Según la Secretaría de Hacienda, “se adjudicaron 2 mil 915 millones” en esta partida, pero “en realidad se gastaron 40 mil 545 millones de pesos, lo que implica un aumento presupuestal de 1 mil 291%”.

Entre 2012 y 2015 se erogaron 2 mil 35 millones de dólares en armamento y equipo militar adquirido en Estados Unidos que, al tipo de cambio de entonces, equivalía a 28 mil 560 millones de pesos.

De acuerdo con la Sedena, tan sólo en 2016 se realizaron 54 operaciones regionales en tareas de seguridad pública “con un promedio diario de 52 mil elementos desplegados”.

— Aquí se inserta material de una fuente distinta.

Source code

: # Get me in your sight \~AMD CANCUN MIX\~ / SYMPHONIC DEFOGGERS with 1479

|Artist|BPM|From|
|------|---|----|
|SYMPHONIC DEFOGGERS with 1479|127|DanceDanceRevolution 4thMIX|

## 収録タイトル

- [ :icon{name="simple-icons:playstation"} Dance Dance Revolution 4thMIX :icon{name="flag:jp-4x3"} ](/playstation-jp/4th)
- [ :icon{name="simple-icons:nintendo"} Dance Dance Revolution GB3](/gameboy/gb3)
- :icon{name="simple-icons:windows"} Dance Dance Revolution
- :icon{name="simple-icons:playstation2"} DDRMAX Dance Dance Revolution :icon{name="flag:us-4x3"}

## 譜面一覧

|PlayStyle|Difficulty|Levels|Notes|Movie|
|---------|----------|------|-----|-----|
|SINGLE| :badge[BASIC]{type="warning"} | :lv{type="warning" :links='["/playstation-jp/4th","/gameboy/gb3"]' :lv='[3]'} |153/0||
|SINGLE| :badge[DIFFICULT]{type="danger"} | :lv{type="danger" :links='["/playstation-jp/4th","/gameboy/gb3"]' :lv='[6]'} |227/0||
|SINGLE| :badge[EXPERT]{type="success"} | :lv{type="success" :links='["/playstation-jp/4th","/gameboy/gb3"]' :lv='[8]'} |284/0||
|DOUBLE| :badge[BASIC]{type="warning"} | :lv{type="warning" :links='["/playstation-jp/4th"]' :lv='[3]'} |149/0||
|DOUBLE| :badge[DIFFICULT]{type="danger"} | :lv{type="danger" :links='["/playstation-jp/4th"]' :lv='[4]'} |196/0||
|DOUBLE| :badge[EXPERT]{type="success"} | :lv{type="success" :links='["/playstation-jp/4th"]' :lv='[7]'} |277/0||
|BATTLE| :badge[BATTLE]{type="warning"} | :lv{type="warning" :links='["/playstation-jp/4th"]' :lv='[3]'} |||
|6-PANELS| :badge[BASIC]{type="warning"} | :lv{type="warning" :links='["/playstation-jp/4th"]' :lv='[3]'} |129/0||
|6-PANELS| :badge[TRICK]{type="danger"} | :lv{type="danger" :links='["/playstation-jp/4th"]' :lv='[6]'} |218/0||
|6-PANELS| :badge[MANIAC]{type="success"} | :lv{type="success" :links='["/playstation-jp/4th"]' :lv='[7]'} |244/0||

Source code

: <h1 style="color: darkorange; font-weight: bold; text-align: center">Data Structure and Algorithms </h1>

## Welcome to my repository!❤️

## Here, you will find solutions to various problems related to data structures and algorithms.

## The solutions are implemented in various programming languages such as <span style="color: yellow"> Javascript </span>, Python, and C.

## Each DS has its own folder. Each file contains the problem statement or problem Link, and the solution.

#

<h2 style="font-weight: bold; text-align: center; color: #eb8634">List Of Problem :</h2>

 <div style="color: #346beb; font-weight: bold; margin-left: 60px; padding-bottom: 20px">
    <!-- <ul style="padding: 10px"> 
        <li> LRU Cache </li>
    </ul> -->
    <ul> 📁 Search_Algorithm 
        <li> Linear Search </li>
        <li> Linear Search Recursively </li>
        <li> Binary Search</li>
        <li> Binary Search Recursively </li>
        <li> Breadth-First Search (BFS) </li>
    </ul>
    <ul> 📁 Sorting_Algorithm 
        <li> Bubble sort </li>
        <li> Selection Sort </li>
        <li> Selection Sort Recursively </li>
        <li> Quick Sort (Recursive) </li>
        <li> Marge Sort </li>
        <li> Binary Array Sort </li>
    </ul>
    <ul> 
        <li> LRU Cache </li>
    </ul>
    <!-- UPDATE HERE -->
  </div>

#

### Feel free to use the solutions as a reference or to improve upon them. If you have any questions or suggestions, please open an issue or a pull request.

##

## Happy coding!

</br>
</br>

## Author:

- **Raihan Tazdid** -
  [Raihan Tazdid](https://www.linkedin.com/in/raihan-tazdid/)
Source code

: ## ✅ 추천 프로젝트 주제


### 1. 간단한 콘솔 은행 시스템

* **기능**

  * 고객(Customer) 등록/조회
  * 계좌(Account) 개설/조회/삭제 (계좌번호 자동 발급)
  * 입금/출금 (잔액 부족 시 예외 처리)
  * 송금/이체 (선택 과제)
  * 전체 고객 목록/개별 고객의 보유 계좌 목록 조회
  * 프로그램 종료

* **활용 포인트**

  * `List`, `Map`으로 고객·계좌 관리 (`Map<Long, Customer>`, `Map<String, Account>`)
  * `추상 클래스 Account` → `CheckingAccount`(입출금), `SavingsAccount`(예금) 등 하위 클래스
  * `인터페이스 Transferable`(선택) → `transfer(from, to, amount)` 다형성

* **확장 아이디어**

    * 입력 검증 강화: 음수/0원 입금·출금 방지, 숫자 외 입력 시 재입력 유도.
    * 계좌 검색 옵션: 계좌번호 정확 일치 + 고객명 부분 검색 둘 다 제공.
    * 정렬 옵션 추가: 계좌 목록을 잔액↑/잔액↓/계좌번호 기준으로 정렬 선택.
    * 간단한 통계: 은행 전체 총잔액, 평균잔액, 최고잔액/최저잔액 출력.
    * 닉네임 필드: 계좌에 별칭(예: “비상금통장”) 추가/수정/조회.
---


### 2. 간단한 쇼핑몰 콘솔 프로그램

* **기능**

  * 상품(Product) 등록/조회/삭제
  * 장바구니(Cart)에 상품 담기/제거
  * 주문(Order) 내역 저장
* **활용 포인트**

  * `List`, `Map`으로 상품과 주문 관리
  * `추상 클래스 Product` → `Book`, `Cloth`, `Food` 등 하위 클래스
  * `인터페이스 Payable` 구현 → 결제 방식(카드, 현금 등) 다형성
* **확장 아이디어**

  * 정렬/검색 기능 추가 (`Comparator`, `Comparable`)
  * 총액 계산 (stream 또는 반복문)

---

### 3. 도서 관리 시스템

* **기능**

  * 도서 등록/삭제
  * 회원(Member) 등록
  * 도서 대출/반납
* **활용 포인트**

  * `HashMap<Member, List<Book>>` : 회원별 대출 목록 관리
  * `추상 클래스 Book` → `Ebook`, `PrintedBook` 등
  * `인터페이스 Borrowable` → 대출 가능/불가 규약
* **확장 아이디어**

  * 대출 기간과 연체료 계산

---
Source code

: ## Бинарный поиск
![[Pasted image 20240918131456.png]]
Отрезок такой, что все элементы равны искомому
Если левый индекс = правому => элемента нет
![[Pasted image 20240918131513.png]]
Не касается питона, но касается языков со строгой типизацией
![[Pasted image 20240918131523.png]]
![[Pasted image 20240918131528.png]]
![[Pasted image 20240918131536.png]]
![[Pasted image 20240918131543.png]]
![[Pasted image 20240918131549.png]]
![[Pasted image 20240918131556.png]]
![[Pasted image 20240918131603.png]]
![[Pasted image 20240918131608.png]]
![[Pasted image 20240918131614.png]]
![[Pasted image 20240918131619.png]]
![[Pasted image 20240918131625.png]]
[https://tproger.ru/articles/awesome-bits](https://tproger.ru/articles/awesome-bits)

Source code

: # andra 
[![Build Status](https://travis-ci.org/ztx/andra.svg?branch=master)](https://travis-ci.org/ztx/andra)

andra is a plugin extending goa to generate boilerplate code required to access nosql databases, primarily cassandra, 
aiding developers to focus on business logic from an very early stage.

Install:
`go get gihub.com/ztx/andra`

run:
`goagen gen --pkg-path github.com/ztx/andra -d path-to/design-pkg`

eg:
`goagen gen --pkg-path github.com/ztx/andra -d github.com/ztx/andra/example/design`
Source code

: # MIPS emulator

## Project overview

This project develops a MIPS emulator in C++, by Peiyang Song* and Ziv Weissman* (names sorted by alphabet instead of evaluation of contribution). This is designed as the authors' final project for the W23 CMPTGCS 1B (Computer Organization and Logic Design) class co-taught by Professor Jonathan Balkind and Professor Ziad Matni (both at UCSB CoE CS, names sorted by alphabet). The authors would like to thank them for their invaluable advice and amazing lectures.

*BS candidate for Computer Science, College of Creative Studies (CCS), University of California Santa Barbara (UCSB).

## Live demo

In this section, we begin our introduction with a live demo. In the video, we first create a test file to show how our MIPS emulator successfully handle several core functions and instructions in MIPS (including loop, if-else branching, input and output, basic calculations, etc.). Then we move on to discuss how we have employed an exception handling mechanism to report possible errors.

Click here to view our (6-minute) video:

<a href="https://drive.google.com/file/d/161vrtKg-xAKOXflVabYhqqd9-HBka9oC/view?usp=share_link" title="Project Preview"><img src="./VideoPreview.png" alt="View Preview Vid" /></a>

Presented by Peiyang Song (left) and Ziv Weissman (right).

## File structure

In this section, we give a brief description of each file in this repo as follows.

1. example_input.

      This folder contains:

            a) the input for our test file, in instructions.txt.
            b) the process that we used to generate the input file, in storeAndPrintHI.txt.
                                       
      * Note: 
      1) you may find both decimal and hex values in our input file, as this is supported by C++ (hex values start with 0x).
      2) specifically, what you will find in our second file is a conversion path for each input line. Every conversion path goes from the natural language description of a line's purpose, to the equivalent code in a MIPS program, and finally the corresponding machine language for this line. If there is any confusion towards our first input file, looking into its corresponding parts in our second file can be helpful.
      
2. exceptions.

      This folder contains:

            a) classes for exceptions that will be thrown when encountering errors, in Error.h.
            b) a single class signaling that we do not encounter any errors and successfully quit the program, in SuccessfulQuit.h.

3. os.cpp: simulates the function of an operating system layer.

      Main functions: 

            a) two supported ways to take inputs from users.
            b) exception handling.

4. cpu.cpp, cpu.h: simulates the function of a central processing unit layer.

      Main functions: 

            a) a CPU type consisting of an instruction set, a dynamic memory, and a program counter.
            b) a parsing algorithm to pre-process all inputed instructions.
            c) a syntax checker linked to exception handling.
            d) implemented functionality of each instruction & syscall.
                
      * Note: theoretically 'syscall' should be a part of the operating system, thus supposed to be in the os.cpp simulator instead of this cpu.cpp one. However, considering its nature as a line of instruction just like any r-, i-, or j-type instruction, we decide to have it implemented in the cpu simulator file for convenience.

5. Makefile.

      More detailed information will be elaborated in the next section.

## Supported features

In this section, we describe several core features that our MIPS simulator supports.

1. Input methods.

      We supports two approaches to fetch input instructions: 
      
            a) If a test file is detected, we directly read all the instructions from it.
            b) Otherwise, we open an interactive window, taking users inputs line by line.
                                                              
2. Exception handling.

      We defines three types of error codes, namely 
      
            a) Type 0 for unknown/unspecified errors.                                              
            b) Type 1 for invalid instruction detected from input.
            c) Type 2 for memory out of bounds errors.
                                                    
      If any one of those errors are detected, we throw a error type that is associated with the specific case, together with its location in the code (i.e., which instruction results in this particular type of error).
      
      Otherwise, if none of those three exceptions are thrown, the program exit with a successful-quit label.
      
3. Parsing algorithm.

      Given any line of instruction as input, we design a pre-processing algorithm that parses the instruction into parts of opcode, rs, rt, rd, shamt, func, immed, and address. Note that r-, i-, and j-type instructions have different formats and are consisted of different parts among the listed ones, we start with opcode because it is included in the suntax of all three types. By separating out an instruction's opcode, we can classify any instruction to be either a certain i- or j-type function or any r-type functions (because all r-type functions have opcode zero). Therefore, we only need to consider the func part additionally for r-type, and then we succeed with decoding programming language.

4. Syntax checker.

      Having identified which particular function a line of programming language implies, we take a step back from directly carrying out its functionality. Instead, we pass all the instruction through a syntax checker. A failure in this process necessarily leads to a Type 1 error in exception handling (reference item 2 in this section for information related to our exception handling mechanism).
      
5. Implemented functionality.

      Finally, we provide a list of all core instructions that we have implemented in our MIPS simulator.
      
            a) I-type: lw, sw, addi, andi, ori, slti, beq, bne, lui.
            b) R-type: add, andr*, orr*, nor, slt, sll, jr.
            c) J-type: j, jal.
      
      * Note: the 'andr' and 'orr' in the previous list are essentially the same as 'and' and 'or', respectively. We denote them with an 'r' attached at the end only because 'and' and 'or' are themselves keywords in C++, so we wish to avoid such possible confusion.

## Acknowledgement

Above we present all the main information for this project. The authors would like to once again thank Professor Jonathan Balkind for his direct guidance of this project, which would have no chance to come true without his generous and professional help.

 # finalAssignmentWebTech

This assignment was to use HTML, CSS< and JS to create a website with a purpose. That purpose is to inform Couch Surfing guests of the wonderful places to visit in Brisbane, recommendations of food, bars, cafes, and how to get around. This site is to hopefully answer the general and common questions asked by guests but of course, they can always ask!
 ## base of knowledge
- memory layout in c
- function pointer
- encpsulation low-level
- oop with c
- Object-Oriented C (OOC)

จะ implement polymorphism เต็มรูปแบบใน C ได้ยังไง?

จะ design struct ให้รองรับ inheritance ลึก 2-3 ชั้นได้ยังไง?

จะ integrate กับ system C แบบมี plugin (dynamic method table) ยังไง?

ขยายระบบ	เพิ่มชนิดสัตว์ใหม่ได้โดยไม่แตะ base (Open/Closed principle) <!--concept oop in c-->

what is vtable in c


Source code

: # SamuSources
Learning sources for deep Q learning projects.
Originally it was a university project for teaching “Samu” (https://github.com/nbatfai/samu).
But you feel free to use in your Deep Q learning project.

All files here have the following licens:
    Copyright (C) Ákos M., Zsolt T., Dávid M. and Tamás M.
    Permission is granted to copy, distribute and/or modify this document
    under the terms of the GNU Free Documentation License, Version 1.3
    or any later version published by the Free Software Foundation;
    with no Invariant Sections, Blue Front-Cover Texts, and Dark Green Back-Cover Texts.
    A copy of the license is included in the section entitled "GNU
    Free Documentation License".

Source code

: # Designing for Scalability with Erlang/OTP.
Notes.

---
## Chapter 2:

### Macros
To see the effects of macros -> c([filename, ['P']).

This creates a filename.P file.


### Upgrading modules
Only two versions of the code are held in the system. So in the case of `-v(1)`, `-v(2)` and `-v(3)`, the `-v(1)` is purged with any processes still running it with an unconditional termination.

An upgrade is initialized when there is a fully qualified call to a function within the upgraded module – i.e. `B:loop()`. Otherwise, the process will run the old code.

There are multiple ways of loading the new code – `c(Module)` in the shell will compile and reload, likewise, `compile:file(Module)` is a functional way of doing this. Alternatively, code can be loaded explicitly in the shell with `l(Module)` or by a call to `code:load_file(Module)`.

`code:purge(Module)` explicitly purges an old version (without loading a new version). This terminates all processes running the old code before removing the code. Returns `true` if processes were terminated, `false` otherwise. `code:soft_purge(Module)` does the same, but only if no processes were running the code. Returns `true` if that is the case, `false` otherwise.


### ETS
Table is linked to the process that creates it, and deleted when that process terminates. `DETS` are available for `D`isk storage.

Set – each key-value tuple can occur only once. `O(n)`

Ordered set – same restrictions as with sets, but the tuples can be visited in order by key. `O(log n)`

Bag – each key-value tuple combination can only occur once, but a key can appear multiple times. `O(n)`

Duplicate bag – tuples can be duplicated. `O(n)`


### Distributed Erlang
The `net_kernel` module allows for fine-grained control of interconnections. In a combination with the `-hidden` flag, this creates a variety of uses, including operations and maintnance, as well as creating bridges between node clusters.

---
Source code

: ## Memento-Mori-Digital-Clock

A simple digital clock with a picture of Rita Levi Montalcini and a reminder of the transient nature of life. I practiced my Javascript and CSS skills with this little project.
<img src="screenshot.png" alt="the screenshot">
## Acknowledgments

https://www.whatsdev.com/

Esa movilización ha provocado un crecimiento de más de 100% en el presupuesto de Sedena y de la Secretaría de Marina en una década. En 2007, el presupuesto para Sedena fue de 32 mil 200 millones de pesos y en 2017 se elevó a 69 mil 407 millones. El de la Marina pasó de 10 mil 951 millones de pesos en 2007 a 26 mil 332 millones en ese mismo periodo.

“Las consecuencias que puede tener el crecimiento de las Fuerzas Armadas y el aumento de su presupuesto a lo largo de la última década no son menores”, advierte el informe del Centro Prodh, y pronostica:

“En sí mismos, estos incrementos desmedidos pueden volverse un incentivo para que el Ejército y la Marina continúen con las tareas de seguridad que hoy realizan, en la medida que provocan una inercia organizacional que a la larga puede ser difícil revertir.”